I love pizza bites. They take one of my favorite things (bread) along with another favorite (cheese) and meld them into an easy-to-eat morsel. What I don’t love is that they’re often bland and leave me feeling like I’ve eaten cheesy air. I’ve eaten the classic (Totino’s), the “healthy” (Amy’s), and the experimental (read: a keto-friendly recipe I found on Pinterest), and all of them, while satisfying, weren’t delightful to eat. As a kid, my pizza bite of choice was, of course, the ubiquitous Totino’s pizza roll. It was, after all, “how kids helped themselves.” They were easy to pop in the microwave (though the oven made them perfectly toasty) and I could put away 10 or 12 without much thought. Of course, they aren’t great for you. Calories aside (because who’s counting?!), they’re packed with salt. Six pizza rolls have 380 milligrams of sodium, which is about 16 percent of the recommended daily intake. That was fine when I was in high school and early college, but as eating well became more important to me, processed snack foods became less appealing. But I’d be lying if I said I didn’t miss it. There’s something satisfying about eating a pizza bite. Perhaps it’s the squish of the bread and the slightly runny tomato sauce. Maybe it’s the surprise of chewy, cubed pepperoni or how easy it is to pop in your mouth. And while I love my grapes, cherries, prosciutto, and crackers, a charcuterie board just doesn’t hit the same.

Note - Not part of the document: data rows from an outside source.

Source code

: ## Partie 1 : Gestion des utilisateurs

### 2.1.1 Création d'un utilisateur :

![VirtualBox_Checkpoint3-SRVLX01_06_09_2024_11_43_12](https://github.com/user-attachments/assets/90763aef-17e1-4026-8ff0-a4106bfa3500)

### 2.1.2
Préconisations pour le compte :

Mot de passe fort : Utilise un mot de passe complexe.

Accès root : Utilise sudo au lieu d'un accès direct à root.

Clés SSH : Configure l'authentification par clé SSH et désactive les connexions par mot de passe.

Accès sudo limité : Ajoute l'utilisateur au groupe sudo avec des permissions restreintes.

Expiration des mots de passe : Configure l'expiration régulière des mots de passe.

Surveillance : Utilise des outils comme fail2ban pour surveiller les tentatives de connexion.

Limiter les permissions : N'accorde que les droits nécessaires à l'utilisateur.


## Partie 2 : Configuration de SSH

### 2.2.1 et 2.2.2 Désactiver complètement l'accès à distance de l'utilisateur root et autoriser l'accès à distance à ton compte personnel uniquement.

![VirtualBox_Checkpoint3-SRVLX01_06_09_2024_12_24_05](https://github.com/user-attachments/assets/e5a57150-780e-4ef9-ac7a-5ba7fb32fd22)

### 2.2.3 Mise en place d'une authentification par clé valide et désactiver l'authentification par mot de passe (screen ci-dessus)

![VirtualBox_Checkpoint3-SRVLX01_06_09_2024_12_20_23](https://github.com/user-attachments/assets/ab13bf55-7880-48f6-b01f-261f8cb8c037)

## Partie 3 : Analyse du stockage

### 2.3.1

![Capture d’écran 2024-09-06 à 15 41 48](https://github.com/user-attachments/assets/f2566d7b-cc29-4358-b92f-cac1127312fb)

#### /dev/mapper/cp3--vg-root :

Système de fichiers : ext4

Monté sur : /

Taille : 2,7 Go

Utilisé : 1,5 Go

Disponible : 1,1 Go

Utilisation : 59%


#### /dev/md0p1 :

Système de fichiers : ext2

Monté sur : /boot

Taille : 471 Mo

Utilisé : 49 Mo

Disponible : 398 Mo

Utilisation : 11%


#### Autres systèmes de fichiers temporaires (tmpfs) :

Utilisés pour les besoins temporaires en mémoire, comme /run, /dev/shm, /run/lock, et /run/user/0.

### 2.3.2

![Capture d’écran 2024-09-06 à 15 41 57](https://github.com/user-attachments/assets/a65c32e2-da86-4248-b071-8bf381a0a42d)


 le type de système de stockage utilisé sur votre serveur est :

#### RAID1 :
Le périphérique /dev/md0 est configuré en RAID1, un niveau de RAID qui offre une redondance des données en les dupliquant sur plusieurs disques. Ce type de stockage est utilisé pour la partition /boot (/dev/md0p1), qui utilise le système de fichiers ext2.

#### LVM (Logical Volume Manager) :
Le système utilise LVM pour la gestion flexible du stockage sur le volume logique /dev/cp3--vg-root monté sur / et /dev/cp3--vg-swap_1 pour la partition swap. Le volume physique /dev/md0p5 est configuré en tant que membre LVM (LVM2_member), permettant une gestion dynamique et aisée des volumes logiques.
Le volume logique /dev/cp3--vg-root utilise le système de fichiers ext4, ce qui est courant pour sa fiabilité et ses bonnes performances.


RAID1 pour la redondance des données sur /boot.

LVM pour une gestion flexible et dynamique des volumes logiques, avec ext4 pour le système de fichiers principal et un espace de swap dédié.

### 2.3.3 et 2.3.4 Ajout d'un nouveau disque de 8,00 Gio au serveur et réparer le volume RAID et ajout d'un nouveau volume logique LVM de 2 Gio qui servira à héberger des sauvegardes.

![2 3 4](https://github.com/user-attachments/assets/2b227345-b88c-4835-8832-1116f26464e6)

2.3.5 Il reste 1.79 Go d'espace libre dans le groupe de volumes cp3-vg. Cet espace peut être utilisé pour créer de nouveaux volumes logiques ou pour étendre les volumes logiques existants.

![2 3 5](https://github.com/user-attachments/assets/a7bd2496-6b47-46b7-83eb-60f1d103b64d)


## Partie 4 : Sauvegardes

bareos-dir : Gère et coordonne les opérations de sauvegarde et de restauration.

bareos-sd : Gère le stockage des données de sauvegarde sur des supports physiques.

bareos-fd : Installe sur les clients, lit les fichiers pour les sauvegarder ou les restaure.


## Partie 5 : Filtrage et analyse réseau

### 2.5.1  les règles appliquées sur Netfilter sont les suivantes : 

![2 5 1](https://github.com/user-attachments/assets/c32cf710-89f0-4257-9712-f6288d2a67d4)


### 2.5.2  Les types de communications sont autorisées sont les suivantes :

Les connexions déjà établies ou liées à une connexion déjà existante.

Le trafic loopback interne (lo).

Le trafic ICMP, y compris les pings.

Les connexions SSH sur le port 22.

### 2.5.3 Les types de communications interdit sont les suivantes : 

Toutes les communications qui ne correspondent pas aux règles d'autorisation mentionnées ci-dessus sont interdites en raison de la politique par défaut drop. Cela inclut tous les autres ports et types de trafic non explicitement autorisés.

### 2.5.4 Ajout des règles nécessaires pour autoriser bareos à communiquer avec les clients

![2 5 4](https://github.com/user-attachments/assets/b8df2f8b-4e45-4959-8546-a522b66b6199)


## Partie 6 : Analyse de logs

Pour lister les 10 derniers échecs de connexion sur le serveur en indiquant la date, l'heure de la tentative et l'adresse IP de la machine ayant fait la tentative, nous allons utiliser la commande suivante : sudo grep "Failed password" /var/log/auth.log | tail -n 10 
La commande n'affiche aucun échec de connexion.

In May, a random package showed up at my house. This isn’t unusual. As a writer, I receive things from brands and often I don’t know who sent it and why. Usually it’s beauty and wellness stuff (think eye-shadow palettes and gua sha stones), but this time it was a freeze-dried pack of “healthy” pizza bites from a brand called Snow Days. I searched through my emails trying to suss out who had gifted me with this and later found out that a friend of mine was working with the brand and had put me on a list to try it. Clearly, she knows me well. After doing a bit of research, I realized the Snow Days brand makes organic, gluten-free pizza bites that are both tasty and nutritious. I was thrilled, but not convinced. I’ve dabbled in healthy snacks before and been burned by foods that are supposed to be “better for you,” and end up being bland or only marginally better for you (think one less gram of carbs or two more grams of protein) — sometimes both.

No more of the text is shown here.